Die Verabschiedung eines Mobilitätsgesetzes für Berlin vor der Sommerpause ist in Frage gestellt. Weil die rot-rot-grüne Koalition über Inhalte streitet, wurde die ursprünglich für Donnerstag anberaumte abschließende Beratung des Entwurfs im Verkehrsausschuss des Abgeordnetenhauses kurzfristig abgesagt. «Es gibt noch Beratungsbedarf», sagte der verkehrspolitische Sprecher der SPD-Fraktion, Tino Schopf, der Deutschen Presse-Agentur.

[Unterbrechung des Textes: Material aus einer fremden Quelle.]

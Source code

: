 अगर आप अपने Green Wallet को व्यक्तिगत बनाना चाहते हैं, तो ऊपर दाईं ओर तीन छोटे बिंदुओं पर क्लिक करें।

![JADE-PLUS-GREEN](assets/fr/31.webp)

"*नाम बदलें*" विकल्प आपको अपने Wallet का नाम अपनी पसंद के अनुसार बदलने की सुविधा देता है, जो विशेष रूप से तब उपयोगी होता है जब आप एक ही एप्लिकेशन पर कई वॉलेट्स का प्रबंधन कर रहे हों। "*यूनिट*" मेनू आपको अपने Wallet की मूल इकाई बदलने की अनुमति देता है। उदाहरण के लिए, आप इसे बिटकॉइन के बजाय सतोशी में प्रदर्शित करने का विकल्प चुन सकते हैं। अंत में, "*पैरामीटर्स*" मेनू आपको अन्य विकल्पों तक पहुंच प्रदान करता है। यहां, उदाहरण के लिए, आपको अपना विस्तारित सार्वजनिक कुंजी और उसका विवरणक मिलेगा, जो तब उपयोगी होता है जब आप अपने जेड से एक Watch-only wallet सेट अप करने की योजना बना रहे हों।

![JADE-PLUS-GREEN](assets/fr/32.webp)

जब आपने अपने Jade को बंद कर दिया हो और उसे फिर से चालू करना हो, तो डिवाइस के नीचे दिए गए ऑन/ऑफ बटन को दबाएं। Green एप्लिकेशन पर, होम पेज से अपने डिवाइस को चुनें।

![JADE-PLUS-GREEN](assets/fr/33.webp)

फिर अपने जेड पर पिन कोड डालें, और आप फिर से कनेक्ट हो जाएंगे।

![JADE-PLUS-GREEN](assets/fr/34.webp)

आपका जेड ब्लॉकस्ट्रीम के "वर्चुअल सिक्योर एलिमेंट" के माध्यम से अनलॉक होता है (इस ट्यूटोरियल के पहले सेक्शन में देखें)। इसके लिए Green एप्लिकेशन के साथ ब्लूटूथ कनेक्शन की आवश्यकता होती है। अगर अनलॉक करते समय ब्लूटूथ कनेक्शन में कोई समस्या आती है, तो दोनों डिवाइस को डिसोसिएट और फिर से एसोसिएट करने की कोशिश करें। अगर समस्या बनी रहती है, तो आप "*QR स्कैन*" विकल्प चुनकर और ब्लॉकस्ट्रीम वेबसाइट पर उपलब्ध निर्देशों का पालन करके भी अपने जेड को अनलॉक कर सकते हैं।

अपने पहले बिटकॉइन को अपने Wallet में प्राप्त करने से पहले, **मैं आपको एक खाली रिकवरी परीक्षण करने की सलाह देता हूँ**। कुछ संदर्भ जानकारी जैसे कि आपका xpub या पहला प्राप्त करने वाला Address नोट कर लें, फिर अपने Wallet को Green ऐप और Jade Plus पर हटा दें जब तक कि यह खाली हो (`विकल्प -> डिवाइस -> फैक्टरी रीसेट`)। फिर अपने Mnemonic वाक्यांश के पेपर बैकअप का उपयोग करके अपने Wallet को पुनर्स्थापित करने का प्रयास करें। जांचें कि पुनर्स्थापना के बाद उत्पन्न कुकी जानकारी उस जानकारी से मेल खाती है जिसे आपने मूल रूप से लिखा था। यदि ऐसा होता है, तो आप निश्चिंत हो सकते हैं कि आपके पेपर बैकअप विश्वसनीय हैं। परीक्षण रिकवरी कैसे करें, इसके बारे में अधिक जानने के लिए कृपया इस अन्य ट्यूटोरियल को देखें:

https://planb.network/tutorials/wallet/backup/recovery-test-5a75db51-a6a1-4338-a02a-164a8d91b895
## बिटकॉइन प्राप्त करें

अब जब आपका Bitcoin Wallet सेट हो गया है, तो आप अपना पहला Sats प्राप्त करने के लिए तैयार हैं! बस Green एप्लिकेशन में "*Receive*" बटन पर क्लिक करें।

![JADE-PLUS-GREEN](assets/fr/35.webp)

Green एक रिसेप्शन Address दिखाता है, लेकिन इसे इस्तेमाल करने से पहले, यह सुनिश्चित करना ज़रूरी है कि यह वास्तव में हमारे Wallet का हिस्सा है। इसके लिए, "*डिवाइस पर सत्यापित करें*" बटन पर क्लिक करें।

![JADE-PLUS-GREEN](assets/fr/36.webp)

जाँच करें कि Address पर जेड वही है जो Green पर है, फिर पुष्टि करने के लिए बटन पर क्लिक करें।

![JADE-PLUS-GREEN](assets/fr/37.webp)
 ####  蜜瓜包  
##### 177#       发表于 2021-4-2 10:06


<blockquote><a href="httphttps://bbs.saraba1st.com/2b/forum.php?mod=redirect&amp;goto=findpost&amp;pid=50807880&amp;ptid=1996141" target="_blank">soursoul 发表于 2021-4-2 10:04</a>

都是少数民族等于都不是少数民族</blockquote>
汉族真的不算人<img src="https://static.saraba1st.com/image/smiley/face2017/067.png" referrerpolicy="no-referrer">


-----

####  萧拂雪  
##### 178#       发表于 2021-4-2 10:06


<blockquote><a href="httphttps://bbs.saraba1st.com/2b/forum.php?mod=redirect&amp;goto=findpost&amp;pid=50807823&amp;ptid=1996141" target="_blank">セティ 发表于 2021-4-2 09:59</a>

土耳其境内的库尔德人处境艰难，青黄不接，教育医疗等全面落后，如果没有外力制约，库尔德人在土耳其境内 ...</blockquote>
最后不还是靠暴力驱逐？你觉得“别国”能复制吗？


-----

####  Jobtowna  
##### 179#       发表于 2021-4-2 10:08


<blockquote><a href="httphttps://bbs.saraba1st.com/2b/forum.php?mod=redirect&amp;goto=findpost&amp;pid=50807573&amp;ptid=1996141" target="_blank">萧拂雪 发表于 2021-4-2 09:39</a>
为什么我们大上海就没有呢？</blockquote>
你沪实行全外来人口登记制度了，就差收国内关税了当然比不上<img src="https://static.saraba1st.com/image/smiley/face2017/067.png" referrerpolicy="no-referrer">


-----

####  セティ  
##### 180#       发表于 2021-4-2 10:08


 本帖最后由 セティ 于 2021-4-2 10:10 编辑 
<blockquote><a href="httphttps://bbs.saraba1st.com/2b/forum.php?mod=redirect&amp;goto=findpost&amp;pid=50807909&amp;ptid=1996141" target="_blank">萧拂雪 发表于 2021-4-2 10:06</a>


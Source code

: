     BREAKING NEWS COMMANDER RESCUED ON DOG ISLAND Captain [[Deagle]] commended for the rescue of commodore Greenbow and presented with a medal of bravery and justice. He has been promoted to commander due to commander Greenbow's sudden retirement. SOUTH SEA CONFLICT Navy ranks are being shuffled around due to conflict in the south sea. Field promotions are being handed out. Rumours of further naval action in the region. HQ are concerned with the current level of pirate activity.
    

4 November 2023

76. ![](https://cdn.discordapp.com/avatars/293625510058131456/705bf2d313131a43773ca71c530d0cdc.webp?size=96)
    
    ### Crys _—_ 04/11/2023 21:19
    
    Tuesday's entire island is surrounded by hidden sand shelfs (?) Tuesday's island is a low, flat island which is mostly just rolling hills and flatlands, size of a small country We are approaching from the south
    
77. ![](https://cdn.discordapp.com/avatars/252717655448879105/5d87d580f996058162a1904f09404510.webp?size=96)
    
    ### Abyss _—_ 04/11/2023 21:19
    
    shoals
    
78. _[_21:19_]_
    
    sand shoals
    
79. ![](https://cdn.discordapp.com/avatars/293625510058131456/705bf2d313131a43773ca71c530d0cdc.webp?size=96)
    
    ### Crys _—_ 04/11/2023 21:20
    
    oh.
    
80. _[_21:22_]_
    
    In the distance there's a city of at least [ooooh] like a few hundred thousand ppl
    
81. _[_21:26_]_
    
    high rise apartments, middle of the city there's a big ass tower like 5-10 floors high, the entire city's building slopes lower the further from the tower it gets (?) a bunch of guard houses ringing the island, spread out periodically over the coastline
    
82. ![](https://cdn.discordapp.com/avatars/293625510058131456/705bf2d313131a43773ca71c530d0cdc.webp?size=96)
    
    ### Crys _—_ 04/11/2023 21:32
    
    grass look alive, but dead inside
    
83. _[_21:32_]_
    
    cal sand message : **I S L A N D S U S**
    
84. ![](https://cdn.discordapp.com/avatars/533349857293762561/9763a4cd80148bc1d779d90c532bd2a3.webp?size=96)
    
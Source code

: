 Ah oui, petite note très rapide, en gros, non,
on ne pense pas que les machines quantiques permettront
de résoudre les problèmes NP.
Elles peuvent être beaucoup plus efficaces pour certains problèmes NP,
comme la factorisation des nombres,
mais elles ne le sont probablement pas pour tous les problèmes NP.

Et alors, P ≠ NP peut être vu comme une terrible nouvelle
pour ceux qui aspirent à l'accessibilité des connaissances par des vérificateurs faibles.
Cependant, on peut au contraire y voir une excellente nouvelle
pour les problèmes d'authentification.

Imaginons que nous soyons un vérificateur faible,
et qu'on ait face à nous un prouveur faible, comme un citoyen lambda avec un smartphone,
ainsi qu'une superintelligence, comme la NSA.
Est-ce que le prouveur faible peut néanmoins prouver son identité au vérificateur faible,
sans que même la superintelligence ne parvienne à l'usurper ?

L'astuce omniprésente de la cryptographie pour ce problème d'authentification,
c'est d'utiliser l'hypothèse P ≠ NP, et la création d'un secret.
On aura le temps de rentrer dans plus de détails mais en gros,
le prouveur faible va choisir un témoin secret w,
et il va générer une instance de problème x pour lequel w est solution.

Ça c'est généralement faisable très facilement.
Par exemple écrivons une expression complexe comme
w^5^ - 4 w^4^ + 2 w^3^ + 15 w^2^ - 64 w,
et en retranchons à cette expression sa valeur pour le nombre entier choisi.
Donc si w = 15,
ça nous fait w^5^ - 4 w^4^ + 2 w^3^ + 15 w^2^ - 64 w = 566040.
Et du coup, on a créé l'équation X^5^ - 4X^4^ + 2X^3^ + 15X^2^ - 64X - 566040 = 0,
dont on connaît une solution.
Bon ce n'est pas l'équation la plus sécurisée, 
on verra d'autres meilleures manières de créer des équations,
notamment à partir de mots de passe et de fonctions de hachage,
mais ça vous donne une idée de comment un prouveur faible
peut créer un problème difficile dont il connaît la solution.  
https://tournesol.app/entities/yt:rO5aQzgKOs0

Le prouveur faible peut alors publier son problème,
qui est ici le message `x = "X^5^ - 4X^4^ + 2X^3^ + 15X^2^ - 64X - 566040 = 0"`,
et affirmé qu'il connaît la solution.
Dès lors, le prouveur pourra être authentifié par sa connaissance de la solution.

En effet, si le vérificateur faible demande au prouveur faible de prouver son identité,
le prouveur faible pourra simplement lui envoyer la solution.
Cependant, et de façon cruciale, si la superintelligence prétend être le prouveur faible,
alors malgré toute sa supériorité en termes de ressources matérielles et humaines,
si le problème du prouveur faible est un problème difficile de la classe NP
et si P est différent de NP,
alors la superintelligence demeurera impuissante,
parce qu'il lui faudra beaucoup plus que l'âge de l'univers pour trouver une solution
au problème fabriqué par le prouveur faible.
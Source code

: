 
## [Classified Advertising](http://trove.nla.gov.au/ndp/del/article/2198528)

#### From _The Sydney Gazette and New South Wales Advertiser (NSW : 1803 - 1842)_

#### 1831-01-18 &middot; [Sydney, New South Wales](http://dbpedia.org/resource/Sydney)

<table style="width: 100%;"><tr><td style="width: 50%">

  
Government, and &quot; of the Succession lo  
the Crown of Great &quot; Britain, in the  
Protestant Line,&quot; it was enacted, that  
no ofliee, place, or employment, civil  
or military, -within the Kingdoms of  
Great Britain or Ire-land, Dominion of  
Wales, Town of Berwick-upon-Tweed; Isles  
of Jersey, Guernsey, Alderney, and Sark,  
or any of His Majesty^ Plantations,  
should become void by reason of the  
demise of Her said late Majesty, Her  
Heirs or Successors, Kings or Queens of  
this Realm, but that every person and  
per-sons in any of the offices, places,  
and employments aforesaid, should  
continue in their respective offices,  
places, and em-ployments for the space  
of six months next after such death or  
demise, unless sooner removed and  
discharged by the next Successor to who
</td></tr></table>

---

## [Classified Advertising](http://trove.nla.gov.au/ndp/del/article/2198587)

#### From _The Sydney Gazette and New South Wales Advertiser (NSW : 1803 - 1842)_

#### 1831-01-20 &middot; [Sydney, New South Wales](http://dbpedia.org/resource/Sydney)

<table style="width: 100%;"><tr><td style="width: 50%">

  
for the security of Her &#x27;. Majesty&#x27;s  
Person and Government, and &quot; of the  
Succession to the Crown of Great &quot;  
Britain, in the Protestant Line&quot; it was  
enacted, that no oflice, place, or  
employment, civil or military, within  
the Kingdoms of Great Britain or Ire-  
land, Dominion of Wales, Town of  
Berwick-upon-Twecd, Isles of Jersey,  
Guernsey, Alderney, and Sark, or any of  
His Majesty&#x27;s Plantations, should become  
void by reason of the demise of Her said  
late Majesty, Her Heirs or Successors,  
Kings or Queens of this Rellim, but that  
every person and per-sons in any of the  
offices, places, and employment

Knackpunkt ist der erst vor einer Woche vorgetragene Wunsch der SPD, in dem Gesetz auch ein Kapitel zum stadtverträglichen Autoverkehr zu verankern. Dies sorgt insbesondere bei den Grünen für massiven Ärger, denn eigentlich sollte es vornehmlich um die Stärkung des Radverkehrs, des öffentlichen Nahverkehrs und der Fußgänger gehen. Auch der Grünen-Wunsch nach einem Verbandsklagerecht ist umstritten.

Das Umsatteln anreizen

Berlin will als erstes Bundesland das Miteinander von Autos, Fahrrädern, Bussen und Bahnen sowie Fußgängern gesetzlich regeln. So sollen einerseits mehr Menschen zum Umsatteln auf den öffentlichen Nahverkehr und das Fahrrad animiert und andererseits der Verkehr für alle sicherer werden. Das Vorhaben zählt zu den wichtigsten von Rot-Rot-Grün in dieser Legislaturperiode.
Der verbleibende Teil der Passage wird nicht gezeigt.